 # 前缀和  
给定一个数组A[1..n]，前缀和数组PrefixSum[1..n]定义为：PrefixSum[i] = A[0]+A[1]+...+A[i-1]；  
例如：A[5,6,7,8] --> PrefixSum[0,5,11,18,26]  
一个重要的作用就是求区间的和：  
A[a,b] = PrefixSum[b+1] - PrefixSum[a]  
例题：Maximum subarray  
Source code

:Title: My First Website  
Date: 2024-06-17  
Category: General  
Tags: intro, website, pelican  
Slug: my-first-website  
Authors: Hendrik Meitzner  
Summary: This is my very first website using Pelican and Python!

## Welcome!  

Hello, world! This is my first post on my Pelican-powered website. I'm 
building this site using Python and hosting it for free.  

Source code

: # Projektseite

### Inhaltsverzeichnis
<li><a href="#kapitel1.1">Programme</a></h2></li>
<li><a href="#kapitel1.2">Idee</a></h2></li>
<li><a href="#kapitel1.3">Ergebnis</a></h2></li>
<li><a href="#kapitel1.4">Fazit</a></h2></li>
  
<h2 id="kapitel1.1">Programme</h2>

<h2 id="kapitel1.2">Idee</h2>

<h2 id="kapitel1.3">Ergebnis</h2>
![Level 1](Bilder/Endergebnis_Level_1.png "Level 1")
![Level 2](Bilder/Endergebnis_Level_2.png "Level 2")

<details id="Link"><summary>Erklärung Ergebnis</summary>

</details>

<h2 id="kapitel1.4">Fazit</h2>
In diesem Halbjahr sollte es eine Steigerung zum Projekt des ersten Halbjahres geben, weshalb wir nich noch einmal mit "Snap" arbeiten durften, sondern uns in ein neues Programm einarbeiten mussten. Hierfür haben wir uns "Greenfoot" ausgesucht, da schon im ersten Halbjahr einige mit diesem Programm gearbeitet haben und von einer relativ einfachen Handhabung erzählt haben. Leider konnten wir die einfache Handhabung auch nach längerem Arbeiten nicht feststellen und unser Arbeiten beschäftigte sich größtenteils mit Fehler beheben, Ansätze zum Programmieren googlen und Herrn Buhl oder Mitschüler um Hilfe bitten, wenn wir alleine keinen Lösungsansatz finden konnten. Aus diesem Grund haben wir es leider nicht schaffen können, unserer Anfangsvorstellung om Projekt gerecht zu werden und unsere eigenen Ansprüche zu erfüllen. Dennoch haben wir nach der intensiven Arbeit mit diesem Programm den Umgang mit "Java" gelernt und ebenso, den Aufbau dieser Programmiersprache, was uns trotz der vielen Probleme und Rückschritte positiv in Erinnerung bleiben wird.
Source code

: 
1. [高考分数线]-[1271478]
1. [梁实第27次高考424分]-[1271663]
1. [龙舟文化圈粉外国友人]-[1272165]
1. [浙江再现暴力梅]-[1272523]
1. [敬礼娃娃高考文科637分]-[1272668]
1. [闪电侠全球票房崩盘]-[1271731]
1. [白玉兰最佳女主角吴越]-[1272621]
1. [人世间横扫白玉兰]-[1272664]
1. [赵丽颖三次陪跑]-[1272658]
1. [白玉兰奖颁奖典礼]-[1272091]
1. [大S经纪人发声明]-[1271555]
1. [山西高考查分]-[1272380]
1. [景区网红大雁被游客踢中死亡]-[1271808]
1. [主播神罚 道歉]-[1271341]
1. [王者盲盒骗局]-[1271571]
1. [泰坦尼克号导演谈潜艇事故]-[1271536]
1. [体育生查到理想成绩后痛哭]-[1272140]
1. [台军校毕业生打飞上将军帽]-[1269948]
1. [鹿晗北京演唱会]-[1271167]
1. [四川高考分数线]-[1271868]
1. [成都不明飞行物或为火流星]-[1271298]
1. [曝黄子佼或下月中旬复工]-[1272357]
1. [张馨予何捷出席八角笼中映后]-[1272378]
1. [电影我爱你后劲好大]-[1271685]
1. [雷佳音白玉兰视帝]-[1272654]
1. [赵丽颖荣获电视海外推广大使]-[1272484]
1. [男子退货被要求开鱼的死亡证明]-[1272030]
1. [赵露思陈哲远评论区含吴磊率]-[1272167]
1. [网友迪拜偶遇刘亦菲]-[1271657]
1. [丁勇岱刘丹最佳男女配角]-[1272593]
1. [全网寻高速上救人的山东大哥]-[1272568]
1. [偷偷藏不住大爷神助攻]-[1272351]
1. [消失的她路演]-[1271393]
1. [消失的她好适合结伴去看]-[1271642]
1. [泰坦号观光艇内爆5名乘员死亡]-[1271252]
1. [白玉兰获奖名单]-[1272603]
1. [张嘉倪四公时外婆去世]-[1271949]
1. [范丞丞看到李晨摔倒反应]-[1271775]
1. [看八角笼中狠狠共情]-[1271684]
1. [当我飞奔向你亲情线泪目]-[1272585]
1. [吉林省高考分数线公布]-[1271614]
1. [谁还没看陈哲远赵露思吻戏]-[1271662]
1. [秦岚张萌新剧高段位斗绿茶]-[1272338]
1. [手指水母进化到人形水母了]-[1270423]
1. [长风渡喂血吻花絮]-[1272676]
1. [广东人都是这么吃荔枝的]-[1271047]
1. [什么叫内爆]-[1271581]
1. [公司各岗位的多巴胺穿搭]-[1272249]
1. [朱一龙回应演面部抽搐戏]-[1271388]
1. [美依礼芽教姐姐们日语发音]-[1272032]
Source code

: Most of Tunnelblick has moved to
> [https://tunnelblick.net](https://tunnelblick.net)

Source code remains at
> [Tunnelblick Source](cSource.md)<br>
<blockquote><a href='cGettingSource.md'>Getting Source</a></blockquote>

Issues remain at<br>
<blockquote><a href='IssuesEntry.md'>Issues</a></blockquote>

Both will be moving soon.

.....

The entries shown above must be reproduced in full, exactly as written.

 # 前缀和  
给定一个数组A[1..n]，前缀和数组PrefixSum[1..n]定义为：PrefixSum[i] = A[0]+A[1]+...+A[i-1]；  
例如：A[5,6,7,8] --> PrefixSum[0,5,11,18,26]  
一个重要的作用就是求区间的和：  
A[a,b] = PrefixSum[b+1] - PrefixSum[a]  
例题：Maximum subarray  
Source code

:Title: My First Website  
Date: 2024-06-17  
Category: General  
Tags: intro, website, pelican  
Slug: my-first-website  
Authors: Hendrik Meitzner  
Summary: This is my very first website using Pelican and Python!

## Welcome!  

Hello, world! This is my first post on my Pelican-powered website. I'm 
building this site using Python and hosting it for free.  

Source code

: # Projektseite

### Inhaltsverzeichnis
<li><a href="#kapitel1.1">Programme</a></h2></li>
<li><a href="#kapitel1.2">Idee</a></h2></li>
<li><a href="#kapitel1.3">Ergebnis</a></h2></li>
<li><a href="#kapitel1.4">Fazit</a></h2></li>
  
<h2 id="kapitel1.1">Programme</h2>

<h2 id="kapitel1.2">Idee</h2>

<h2 id="kapitel1.3">Ergebnis</h2>
![Level 1](Bilder/Endergebnis_Level_1.png "Level 1")
![Level 2](Bilder/Endergebnis_Level_2.png "Level 2")

<details id="Link"><summary>Erklärung Ergebnis</summary>

</details>

<h2 id="kapitel1.4">Fazit</h2>
In diesem Halbjahr sollte es eine Steigerung zum Projekt des ersten Halbjahres geben, weshalb wir nich noch einmal mit "Snap" arbeiten durften, sondern uns in ein neues Programm einarbeiten mussten. Hierfür haben wir uns "Greenfoot" ausgesucht, da schon im ersten Halbjahr einige mit diesem Programm gearbeitet haben und von einer relativ einfachen Handhabung erzählt haben. Leider konnten wir die einfache Handhabung auch nach längerem Arbeiten nicht feststellen und unser Arbeiten beschäftigte sich größtenteils mit Fehler beheben, Ansätze zum Programmieren googlen und Herrn Buhl oder Mitschüler um Hilfe bitten, wenn wir alleine keinen Lösungsansatz finden konnten. Aus diesem Grund haben wir es leider nicht schaffen können, unserer Anfangsvorstellung om Projekt gerecht zu werden und unsere eigenen Ansprüche zu erfüllen. Dennoch haben wir nach der intensiven Arbeit mit diesem Programm den Umgang mit "Java" gelernt und ebenso, den Aufbau dieser Programmiersprache, was uns trotz der vielen Probleme und Rückschritte positiv in Erinnerung bleiben wird.
Source code

: 
1. [高考分数线]-[1271478]
1. [梁实第27次高考424分]-[1271663]
1. [龙舟文化圈粉外国友人]-[1272165]
1. [浙江再现暴力梅]-[1272523]
1. [敬礼娃娃高考文科637分]-[1272668]
1. [闪电侠全球票房崩盘]-[1271731]
1. [白玉兰最佳女主角吴越]-[1272621]
1. [人世间横扫白玉兰]-[1272664]
1. [赵丽颖三次陪跑]-[1272658]
1. [白玉兰奖颁奖典礼]-[1272091]
1. [大S经纪人发声明]-[1271555]
1. [山西高考查分]-[1272380]
1. [景区网红大雁被游客踢中死亡]-[1271808]
1. [主播神罚 道歉]-[1271341]
1. [王者盲盒骗局]-[1271571]
1. [泰坦尼克号导演谈潜艇事故]-[1271536]
1. [体育生查到理想成绩后痛哭]-[1272140]
1. [台军校毕业生打飞上将军帽]-[1269948]
1. [鹿晗北京演唱会]-[1271167]
1. [四川高考分数线]-[1271868]
1. [成都不明飞行物或为火流星]-[1271298]
1. [曝黄子佼或下月中旬复工]-[1272357]
1. [张馨予何捷出席八角笼中映后]-[1272378]
1. [电影我爱你后劲好大]-[1271685]
1. [雷佳音白玉兰视帝]-[1272654]
1. [赵丽颖荣获电视海外推广大使]-[1272484]
1. [男子退货被要求开鱼的死亡证明]-[1272030]
1. [赵露思陈哲远评论区含吴磊率]-[1272167]
1. [网友迪拜偶遇刘亦菲]-[1271657]
1. [丁勇岱刘丹最佳男女配角]-[1272593]
1. [全网寻高速上救人的山东大哥]-[1272568]
1. [偷偷藏不住大爷神助攻]-[1272351]
1. [消失的她路演]-[1271393]
1. [消失的她好适合结伴去看]-[1271642]
1. [泰坦号观光艇内爆5名乘员死亡]-[1271252]
1. [白玉兰获奖名单]-[1272603]
1. [张嘉倪四公时外婆去世]-[1271949]
1. [范丞丞看到李晨摔倒反应]-[1271775]
1. [看八角笼中狠狠共情]-[1271684]
1. [当我飞奔向你亲情线泪目]-[1272585]
1. [吉林省高考分数线公布]-[1271614]
1. [谁还没看陈哲远赵露思吻戏]-[1271662]
1. [秦岚张萌新剧高段位斗绿茶]-[1272338]
1. [手指水母进化到人形水母了]-[1270423]
1. [长风渡喂血吻花絮]-[1272676]
1. [广东人都是这么吃荔枝的]-[1271047]
1. [什么叫内爆]-[1271581]
1. [公司各岗位的多巴胺穿搭]-[1272249]
1. [朱一龙回应演面部抽搐戏]-[1271388]
1. [美依礼芽教姐姐们日语发音]-[1272032]
Source code

: Most of Tunnelblick has moved to
> [https://tunnelblick.net](https://tunnelblick.net)

Source code remains at
> [Tunnelblick Source](cSource.md)<br>
<blockquote><a href='cGettingSource.md'>Getting Source</a></blockquote>

Issues remain at<br>
<blockquote><a href='IssuesEntry.md'>Issues</a></blockquote>

Both will be moving soon.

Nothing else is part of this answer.